I sigh happily and pat her shoulder. “I’ve taught you so well, Spawn.”

“You have, Spawner, but you are also wrong. Coffee is gross, tea is gross, and this is heaven. All beverages are better with fruit. And that’s what I hope Nina says in her blog post.”

“Ah, to be young and innocent,” I declare, taking another life-sustaining sip of my beverage as we wander past the yoga studio where I’ve tried, I swear I’ve tried, to Savasana with LaTanya. “But if you continue to insist on this fruit-tea-is-better blasphemy, I’ll leave it to you to fend off all the questions about our new neighbor.”

She gasps. “You wouldn’t dare.”

“Try me.”

She points at me like I’m a death-eater. “You’re not that evil.”

“I might be.” We slow at the corner of Mallard Lane then turn onto our street.

“I refuse to believe it, even of you.”

I tap my plastic cup to hers. “Fine. You’re right. I still like you too much to do that. But remember, that can change at a moment’s notice—you’ve been warned.”

“Hmm. I think you’re bluffing. You won’t stop liking me, because I am literally the best.”

Confidence. It’s one of the many things I love about this kid, as well as how she makes my budding business look good online. “If you keep sassing me about tea, I make no promises,” I tell her. “Feel free to call me the worst mother in the world.”

“You’re the worst.”

We stroll past a yard so lush and green that it looks like a jewel. Betty Juniper is watering the poppies in her garden as she shamelessly peers at the yellow home next to mine. As our steps grow louder, she whips her gaze our way. Excitement shimmers in her eyes, and she calls out in a stage whisper, “Psst! January! I need to talk to you.”

Ooh, Betty always has good stuff to share.

“Hi, Betty. How are your flowers?”

“My flowers? Oh, they’re fine.” She waves her free hand, the garden hose in the other apparently forgotten as it soaks her peonies and poppies and spatters the white picket fence.

“Ahem, Betty.” I peer at the ground, which is becoming more of a lake. “You might want to reposition the hose.”

“Yes, I think your poppies are donning their life jackets.” Wednesday points to the vibrant orange flowers. Betty just blinks at her, so she tries again. “Because they’re about to be submerged.”

Yeah, this girl has no problem speaking her mind.

Betty’s slate-blue eyes bug out as she finally notices the flood, which has broken the banks of the flower bed and is quickly turning into a bog. She fumbles to twist the nozzle so the deluge is more of a trickle.

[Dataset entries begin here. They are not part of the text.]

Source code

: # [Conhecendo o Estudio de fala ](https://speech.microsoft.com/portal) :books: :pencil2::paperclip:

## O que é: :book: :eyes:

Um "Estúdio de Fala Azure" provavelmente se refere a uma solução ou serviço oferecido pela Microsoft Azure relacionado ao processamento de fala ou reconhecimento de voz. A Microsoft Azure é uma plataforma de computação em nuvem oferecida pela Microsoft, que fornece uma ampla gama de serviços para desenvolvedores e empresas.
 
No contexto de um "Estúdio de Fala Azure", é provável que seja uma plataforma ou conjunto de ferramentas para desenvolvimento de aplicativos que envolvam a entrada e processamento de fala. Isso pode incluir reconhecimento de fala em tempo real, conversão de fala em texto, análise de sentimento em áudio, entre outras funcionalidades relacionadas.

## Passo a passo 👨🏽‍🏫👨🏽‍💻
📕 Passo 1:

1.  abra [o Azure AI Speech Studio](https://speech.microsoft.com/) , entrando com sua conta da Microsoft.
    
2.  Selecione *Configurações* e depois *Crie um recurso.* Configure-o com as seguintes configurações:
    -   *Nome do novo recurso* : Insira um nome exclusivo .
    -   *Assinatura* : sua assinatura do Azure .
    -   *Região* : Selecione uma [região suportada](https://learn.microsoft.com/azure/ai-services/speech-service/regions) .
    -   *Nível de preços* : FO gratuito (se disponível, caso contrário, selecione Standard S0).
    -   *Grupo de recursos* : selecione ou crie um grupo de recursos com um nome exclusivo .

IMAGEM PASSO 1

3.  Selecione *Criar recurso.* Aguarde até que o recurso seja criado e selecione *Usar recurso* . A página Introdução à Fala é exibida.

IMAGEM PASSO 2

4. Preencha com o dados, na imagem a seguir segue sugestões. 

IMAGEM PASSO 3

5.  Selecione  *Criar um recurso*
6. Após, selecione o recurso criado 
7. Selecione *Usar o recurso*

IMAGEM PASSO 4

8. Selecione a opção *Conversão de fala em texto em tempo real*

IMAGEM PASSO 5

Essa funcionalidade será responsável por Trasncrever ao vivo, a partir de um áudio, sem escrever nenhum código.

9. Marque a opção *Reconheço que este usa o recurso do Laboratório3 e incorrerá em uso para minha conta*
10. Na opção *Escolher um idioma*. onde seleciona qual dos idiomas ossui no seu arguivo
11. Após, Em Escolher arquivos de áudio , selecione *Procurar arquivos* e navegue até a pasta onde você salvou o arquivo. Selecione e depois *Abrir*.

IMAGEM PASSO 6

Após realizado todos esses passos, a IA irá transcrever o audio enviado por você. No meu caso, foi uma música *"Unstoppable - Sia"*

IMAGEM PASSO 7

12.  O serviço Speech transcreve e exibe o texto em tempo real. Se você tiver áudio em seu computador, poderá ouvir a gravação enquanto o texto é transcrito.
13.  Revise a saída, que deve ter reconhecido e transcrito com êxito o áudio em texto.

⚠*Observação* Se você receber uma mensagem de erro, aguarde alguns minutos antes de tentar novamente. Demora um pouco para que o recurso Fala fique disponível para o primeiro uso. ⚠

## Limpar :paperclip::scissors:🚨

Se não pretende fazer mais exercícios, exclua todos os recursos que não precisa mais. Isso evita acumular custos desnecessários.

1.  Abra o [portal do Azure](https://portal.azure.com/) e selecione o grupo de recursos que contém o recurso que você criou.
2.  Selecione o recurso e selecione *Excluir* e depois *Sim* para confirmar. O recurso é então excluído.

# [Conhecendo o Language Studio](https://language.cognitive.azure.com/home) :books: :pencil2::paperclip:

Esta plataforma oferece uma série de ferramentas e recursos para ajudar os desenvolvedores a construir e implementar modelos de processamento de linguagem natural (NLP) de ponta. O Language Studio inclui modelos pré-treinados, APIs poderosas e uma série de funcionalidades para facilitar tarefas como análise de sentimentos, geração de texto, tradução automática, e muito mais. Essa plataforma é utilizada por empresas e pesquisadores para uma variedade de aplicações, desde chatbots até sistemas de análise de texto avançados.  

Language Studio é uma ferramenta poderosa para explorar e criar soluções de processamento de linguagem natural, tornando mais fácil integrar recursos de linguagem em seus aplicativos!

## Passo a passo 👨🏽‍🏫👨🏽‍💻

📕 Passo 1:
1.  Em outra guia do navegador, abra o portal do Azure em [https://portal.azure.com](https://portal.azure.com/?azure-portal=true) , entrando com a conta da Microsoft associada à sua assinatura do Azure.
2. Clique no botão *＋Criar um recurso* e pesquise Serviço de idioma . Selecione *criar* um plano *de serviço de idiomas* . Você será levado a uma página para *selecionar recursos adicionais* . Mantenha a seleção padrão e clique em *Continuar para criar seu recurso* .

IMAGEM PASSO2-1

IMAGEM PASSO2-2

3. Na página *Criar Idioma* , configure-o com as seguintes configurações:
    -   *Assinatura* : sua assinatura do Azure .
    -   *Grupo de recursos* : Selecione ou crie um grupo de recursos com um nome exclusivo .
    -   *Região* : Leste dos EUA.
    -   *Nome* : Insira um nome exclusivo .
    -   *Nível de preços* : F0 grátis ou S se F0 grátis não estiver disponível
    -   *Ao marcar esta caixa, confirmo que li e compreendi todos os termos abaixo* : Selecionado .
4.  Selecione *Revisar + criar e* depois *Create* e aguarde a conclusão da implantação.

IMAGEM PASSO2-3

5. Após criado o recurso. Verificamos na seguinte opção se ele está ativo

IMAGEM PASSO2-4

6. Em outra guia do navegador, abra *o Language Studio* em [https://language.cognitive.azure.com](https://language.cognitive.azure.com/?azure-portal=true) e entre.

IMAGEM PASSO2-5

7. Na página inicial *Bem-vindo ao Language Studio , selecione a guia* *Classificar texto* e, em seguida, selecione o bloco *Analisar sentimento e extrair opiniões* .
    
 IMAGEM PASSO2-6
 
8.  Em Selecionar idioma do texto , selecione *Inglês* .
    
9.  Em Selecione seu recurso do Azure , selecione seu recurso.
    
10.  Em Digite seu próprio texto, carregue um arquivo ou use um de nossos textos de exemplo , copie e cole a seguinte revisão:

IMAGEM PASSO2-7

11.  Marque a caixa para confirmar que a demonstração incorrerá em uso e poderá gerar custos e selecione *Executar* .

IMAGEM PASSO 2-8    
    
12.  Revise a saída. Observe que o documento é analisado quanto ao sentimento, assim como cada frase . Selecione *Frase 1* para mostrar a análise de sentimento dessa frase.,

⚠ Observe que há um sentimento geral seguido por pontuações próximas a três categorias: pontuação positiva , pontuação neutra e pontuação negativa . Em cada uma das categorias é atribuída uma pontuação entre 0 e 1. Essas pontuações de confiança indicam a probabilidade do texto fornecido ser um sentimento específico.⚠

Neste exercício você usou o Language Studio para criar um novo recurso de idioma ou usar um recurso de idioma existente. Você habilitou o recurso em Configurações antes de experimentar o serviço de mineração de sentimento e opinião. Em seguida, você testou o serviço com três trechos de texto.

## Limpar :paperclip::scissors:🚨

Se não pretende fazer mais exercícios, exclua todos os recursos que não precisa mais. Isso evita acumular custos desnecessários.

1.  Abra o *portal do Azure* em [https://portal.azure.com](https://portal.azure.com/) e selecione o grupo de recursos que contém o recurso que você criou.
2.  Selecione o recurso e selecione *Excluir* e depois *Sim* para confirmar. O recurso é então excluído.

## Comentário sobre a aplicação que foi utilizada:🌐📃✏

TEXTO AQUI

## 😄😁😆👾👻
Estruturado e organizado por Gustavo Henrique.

Then she drops the hose, and this woman who is so committed to a green thumb tromps across the lawn, giving absolutely no fucks what her navy-blue wellies do to the wet grass.

She must have something vital on her mind, to put it mildly.

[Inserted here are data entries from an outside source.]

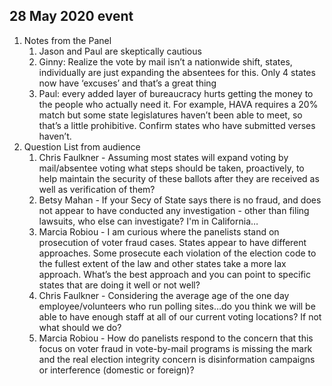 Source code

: ## 28 May 2020 event 
1. Notes from the Panel
   1. Jason and Paul are skeptically cautious 
   1. Ginny: Realize the vote by mail isn’t a nationwide shift, states, individually are just expanding the absentees for this. Only 4 states now have ‘excuses’ and that’s a great thing
   1. Paul: every added layer of bureaucracy hurts getting the money to the people who actually need it. For example, HAVA requires a 20% match but some state legislatures haven’t been able to meet, so that’s a little prohibitive.  Confirm states who have submitted verses haven’t. 
1. Question List from audience
   1. Chris Faulkner - Assuming most states will expand voting by mail/absentee voting what steps should be taken, proactively, to help maintain the security of these ballots after they are received as well as verification of them?
   1. Betsy Mahan - If your Secy of State says there is no fraud, and does not appear to have conducted any investigation - other than filing lawsuits, who else can investigate? I'm in California…
   1. Marcia Robiou - I am curious where the panelists stand on prosecution of voter fraud cases. States appear to have different approaches. Some prosecute each violation of the election code to the fullest extent of the law and other states take a more lax approach. What’s the best approach and you can point to specific states that are doing it well or not well?
   1. Chris Faulkner - Considering the average age of the one day employee/volunteers who run polling sites…do you think we will be able to have enough staff at all of our current voting locations? If not what should we do?
   1. Marcia Robiou - How do panelists respond to the concern that this focus on voter fraud in vote-by-mail programs is missing the mark and the real election integrity concern is disinformation campaigns or interference (domestic or foreign)?
<!--stackedit_data:
eyJoaXN0b3J5IjpbNTUxMTMxMzY4LC04NTIzODgyMzEsNjU4Mz
MyNjAzLDUyNDY1NjldfQ==
-->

She forges past the fence and marches up to me on the sidewalk. “Listen. About eight minutes and ten seconds ago, I saw a red sedan that looked suspiciously like a rental car drive by.”

Oh, that’s how we’re doing this? We’re Miss Marple-ing the single man’s every move?

“The car slowed outside the yellow house next to yours, but I couldn’t discern whether it pulled into the driveway. But let me tell you, I got a look at the man behind the wheel, and oh me, oh my, he was a kalamata olive.”